[Source texts of formatted documents]
Segment Open

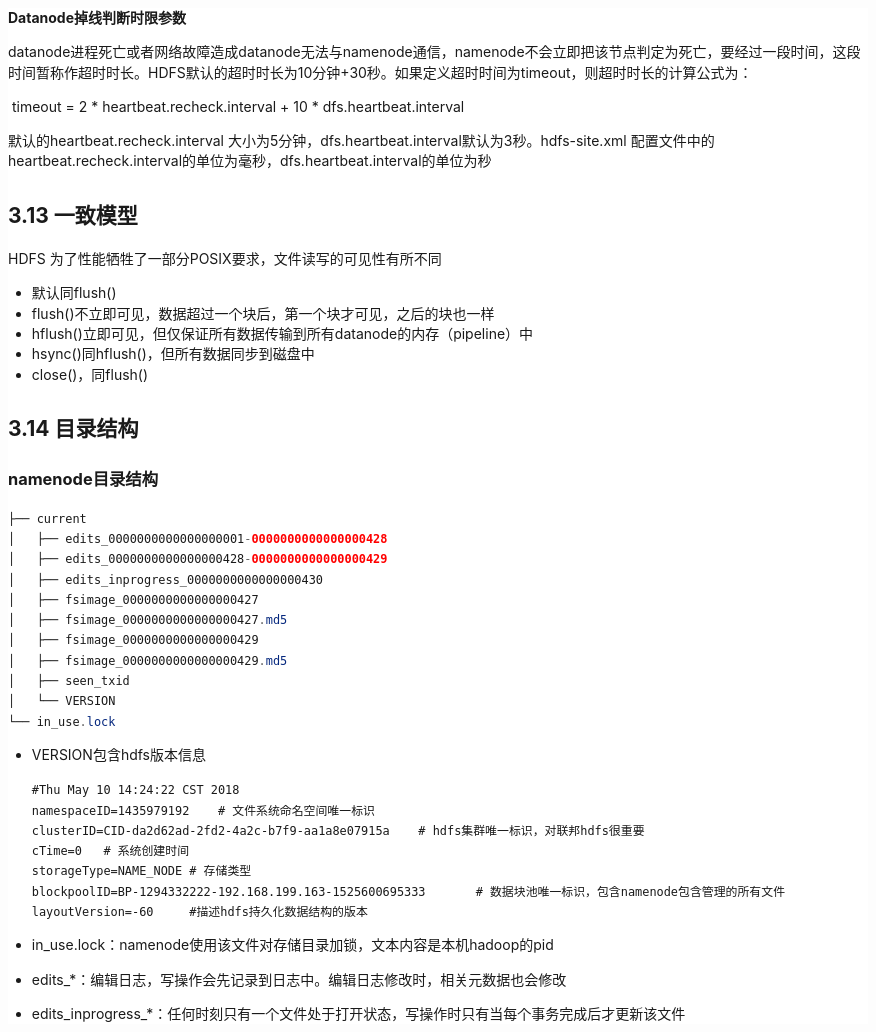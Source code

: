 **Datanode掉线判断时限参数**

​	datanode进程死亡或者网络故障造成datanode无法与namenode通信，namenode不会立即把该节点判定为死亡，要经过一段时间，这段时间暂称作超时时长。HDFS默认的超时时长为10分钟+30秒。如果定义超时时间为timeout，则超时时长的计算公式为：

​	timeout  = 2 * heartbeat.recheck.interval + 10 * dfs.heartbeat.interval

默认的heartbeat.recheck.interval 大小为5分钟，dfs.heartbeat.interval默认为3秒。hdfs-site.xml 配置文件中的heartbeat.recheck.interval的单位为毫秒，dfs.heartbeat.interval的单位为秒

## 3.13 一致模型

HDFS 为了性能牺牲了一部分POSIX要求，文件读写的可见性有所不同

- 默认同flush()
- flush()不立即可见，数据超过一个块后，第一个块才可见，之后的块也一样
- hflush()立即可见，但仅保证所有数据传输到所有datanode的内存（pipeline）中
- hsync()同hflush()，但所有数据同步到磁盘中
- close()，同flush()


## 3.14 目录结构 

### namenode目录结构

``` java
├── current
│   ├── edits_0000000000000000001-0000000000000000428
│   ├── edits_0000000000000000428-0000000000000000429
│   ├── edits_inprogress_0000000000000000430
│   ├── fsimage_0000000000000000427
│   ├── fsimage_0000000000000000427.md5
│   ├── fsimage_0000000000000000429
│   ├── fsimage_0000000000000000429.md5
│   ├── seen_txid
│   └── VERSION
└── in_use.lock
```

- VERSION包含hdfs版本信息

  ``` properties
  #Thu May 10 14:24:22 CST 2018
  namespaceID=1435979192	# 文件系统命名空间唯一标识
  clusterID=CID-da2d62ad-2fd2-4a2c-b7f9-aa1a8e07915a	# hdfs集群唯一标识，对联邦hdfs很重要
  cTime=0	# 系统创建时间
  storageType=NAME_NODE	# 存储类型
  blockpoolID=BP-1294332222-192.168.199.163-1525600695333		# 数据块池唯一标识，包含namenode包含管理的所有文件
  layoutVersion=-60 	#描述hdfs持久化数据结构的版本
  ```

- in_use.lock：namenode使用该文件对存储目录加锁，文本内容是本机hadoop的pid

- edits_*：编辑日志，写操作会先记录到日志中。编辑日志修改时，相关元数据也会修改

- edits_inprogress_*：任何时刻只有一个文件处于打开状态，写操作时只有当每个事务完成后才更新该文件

Segment Closed
Segment Open

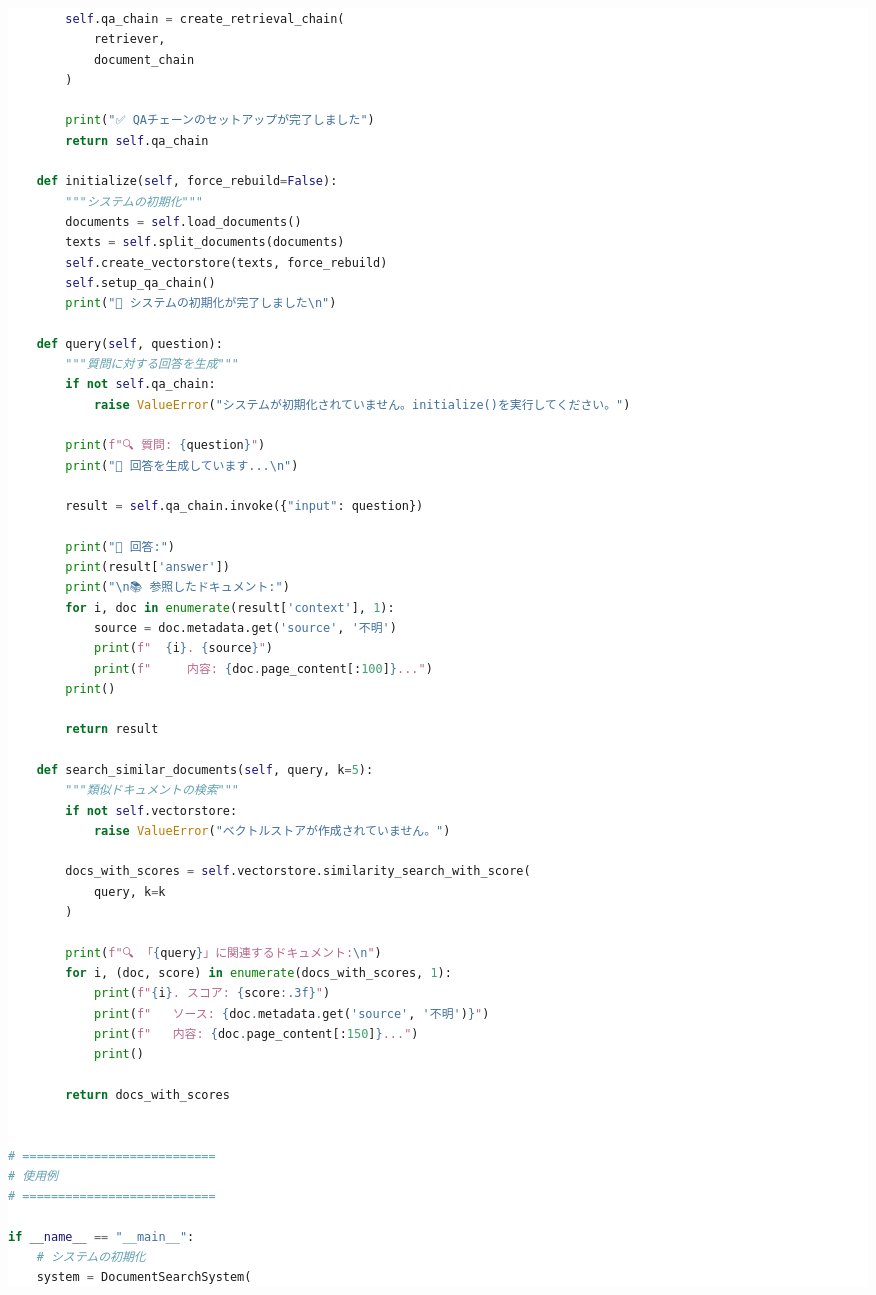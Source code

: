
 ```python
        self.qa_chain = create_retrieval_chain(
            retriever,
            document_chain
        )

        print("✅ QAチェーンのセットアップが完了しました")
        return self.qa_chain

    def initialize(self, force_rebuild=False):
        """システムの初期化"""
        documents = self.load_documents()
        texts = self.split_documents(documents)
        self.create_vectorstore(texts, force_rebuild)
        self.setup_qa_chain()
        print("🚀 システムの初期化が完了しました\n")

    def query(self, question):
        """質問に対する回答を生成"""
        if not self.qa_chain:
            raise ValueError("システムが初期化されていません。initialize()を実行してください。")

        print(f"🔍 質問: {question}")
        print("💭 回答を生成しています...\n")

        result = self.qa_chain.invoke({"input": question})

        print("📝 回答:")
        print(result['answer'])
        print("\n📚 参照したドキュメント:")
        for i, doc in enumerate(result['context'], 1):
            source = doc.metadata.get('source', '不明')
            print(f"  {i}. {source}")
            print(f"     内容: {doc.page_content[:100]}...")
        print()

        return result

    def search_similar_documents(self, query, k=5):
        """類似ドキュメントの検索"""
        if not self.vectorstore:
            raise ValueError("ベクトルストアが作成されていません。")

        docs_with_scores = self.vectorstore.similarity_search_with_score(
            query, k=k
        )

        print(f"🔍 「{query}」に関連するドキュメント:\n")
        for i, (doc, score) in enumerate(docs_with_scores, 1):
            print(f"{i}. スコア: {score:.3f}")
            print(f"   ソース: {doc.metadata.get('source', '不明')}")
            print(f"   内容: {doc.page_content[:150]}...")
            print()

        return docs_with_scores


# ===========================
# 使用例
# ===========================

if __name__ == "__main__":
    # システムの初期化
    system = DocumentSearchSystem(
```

Segment Closed

* _How to complete this task_
Give the number of lines above in which the word "query" appears, and nothing more.

* _Task solution_
4